Antivirus vendors like Trend Micro Inc. have recently introduced virus protection software for Linux, but some users of the open source operating system say these measures are unnecessary.

This quarter, Trend Micro will be making available its InterScan VirusWall gateway virus protection and content filtering software for Red Hat, SuSE and Turbo Linux distributions in addition to WindowsNT, Solaris and HP-UX.

The software helps stop viruses before they can spread to the desktop by scanning and protecting viruses and malicious code travelling in hypertext transfer protocol (HTTP), simple mail transfer protocol (SMTP) and file transfer protocol (FTP) traffic that arrives at the Internet gateway.

In addition, InterScan eManager v3.6 provides content filtering and spam blocking capabilities to the company network. It can also be used to identify and block potentially harmful messages and file attachments during a virus attack.

Another company, Hewlett-Packard, provides the Praesidium Intrusion Detection System/9000 to alarm and protect Unix systems.
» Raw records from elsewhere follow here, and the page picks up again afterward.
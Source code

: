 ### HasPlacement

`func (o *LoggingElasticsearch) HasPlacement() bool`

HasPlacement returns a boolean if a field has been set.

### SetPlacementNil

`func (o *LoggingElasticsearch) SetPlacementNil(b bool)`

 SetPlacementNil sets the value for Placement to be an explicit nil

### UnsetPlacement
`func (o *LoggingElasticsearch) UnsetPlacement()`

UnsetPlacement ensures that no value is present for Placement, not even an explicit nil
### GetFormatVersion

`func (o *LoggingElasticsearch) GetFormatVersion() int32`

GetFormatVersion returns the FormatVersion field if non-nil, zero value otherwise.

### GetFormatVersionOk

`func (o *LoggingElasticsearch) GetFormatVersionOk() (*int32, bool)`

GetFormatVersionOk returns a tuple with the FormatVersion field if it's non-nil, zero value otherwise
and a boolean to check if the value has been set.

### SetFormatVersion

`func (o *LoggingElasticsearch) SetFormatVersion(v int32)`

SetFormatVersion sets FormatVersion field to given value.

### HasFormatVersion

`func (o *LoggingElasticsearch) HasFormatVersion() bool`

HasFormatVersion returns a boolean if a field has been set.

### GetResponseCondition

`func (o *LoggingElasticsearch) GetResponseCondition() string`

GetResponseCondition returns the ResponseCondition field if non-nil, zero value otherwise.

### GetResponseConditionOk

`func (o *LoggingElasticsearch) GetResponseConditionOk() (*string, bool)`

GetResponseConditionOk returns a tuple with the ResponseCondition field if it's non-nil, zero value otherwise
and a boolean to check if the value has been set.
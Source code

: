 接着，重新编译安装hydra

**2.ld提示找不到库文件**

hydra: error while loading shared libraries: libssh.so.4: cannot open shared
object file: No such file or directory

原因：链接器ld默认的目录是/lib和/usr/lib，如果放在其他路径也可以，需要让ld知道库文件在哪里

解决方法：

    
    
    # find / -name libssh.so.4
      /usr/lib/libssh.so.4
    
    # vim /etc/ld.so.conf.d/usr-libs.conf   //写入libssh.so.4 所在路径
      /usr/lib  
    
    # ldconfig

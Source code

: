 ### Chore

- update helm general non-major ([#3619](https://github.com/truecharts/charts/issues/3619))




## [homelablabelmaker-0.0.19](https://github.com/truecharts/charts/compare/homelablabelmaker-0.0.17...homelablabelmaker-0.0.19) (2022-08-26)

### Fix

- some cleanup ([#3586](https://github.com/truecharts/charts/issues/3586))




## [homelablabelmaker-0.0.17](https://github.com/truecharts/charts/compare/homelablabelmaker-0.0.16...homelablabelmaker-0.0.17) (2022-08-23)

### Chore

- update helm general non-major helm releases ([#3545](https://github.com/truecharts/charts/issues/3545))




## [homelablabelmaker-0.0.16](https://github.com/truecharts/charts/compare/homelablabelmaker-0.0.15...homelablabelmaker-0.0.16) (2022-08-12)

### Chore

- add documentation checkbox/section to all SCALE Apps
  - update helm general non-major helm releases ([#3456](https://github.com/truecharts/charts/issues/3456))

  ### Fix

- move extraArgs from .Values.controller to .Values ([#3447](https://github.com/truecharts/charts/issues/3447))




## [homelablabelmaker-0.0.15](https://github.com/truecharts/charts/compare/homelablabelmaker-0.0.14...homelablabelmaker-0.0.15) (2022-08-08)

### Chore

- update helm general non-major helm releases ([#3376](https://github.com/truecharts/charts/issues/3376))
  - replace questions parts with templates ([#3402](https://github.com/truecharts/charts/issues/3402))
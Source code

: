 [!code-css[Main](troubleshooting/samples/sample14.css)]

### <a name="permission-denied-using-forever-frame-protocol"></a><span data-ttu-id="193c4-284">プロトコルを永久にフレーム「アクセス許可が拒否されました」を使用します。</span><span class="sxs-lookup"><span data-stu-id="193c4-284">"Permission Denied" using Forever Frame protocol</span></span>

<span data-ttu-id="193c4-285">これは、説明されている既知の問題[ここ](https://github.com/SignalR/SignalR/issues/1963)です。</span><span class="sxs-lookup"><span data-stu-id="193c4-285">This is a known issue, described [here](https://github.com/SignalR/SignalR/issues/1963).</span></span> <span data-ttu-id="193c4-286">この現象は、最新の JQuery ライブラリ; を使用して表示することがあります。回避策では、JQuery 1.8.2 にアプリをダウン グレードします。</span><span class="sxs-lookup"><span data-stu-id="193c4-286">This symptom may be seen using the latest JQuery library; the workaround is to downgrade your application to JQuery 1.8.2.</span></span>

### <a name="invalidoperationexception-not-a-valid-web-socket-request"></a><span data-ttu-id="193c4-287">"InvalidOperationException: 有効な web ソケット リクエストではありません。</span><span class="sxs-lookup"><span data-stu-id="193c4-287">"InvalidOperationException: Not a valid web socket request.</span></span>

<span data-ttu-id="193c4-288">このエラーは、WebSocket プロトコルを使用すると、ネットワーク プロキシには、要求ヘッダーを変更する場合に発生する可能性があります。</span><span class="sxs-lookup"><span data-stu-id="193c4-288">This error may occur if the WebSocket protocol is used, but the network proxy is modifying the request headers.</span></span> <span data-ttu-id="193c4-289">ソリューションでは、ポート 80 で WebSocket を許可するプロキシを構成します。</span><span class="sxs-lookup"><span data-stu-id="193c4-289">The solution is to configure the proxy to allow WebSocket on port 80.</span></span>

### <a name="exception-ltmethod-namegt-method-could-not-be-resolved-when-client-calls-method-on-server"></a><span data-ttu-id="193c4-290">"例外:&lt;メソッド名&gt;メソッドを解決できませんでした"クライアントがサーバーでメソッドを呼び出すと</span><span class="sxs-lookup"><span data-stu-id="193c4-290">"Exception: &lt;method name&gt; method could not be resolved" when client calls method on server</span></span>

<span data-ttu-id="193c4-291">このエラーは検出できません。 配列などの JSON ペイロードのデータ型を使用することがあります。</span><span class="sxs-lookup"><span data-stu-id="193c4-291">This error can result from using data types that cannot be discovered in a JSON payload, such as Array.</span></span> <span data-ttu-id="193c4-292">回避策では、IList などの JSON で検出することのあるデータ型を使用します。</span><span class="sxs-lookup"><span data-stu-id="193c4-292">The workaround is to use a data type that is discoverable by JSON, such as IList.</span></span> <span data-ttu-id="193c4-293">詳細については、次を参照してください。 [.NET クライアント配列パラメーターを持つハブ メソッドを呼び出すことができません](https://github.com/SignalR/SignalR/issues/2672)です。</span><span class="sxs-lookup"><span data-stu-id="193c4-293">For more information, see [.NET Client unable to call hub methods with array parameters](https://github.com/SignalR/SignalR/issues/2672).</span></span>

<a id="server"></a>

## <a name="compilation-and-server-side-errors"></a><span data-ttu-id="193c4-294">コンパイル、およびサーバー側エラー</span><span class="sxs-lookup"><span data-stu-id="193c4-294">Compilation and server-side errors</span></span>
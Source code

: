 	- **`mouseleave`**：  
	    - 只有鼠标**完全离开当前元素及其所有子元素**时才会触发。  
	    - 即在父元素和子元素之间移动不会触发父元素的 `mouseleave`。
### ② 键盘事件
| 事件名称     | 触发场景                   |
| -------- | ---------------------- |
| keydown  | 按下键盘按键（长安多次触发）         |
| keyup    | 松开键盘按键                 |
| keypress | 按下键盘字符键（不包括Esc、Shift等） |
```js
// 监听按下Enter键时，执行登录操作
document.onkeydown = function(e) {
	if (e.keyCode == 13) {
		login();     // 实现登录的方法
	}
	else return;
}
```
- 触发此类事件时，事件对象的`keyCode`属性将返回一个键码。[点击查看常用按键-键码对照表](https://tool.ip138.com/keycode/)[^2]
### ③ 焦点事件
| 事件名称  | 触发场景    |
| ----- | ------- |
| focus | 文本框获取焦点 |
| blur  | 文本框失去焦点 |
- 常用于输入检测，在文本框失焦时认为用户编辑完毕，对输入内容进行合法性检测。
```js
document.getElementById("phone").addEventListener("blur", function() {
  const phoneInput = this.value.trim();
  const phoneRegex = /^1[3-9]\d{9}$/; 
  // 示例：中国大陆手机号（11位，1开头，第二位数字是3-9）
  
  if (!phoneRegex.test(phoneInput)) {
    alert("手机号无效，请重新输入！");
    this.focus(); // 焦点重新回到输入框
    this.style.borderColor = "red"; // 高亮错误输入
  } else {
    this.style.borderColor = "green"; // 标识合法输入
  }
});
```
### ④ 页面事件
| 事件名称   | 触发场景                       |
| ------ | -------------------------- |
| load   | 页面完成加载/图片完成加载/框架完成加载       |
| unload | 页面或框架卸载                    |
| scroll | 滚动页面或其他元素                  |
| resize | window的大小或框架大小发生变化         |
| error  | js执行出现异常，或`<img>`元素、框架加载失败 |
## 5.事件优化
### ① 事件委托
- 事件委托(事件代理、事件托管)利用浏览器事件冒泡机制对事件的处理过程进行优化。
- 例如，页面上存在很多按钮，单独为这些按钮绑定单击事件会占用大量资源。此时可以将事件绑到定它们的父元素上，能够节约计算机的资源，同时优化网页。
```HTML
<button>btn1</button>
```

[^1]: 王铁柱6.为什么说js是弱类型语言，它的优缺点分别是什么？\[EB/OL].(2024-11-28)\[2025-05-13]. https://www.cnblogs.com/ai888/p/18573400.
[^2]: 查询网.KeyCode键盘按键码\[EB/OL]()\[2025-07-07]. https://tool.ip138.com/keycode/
Sheridan Lee, country marketing manager, business customer sales organization, HP Singapore said: “If firewalls are fences with gates to let authorized personnel in, intrusion detection is the video surveillance and burglar alarm systems that are set off when someone scales the fence and is now within the firewall area.”

Since Linux is growing more popular with organizations as a simple-to-use open-source operating system, it could become more susceptible to virus attacks, said Trend Micro.

According to International Data Corp. (IDC), Linux has become the second-most popular server platform deployed to support Internet-related applications such as e-mail and Web hosting. IDC estimates that shipments for the Linux operating environment will experience a compound annual growth rate of more than 20 per cent to 2004.

However, Harish Pillay, president, Linux Users’ Group (Singapore), feels that Linux and Unix-like operating systems are less vulnerable to viruses.

“Someone who writes a virus that is targeted at the Linux user has to make more assumptions – first, that the user who receives it as an e-mail attachment reads e-mail as root. Second, that the user will automatically execute whatever that is sent,” he said.

“In the Linux or Unix worlds, attachments, for example, are not executable even if the attachment is an executable file in the first place. In this case, the receiver has to explicitly grant execution permission to the attachment before it can be run,” he added.

However, Isaac Lim, regional business development manager, Trend Micro, noted that even though Linux on its own does not face major virus threats now and Linux servers may not get infected, they can be carriers to viruses, if companies use them as servers for Windows or NT.

Still, Pillay believes there are other options for Linux users. If a Linux operating system does get attacked, as an open-source operating system, it would be a simple case of alerting the worldwide Linux community to “right” the problem, he said.